PROVIDED MATERIAL section start

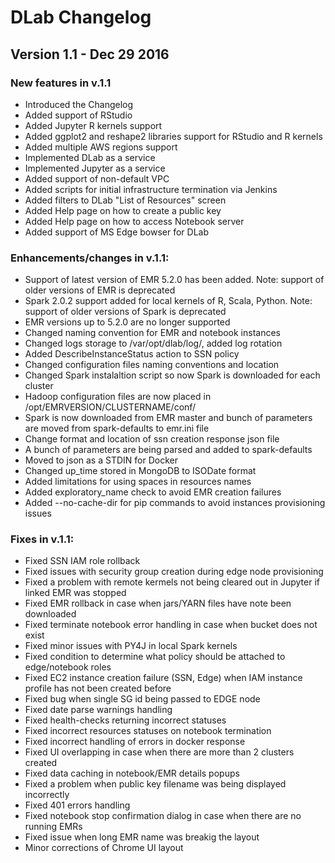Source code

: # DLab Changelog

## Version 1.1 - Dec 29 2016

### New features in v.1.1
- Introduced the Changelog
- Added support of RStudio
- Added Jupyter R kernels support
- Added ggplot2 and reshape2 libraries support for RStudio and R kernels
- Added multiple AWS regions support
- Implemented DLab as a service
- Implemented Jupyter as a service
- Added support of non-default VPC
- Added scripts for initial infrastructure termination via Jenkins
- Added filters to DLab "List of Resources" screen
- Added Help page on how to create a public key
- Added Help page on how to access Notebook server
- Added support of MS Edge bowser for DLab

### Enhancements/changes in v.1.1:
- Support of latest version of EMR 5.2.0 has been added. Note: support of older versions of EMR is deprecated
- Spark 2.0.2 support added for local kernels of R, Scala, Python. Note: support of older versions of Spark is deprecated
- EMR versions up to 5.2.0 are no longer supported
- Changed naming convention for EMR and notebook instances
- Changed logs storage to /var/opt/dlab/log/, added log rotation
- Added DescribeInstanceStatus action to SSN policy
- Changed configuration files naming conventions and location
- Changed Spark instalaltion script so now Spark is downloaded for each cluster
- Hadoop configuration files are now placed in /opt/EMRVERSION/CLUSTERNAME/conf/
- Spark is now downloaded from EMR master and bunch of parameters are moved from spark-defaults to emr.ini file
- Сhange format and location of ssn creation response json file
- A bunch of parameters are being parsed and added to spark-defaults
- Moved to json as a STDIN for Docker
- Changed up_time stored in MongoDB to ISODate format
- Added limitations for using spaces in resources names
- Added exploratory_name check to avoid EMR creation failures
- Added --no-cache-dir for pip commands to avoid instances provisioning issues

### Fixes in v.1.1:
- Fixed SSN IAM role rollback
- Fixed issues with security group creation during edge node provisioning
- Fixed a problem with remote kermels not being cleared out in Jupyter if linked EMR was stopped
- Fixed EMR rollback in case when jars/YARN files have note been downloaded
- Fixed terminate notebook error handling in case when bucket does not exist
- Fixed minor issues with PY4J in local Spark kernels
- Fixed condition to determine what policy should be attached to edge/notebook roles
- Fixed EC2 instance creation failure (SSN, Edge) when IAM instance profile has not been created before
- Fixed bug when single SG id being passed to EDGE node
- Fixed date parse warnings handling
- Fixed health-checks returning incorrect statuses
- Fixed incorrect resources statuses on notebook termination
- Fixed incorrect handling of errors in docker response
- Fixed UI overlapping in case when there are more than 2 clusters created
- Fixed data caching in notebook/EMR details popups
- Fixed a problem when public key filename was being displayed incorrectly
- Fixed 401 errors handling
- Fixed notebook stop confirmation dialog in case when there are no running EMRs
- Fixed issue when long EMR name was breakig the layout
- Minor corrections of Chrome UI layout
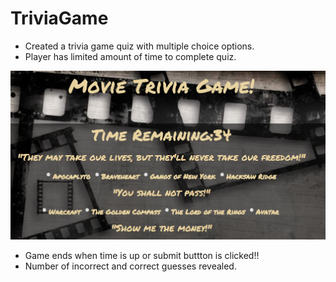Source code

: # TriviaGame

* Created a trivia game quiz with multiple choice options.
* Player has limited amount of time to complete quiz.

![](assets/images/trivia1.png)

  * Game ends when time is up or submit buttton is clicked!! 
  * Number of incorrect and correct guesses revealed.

PROVIDED MATERIAL section end

TO DO – Only lines holding the word "location" are wanted; list them all from the material.

TASK RESULT –
- Changed configuration files naming conventions and location
- Сhange format and location of ssn creation response json file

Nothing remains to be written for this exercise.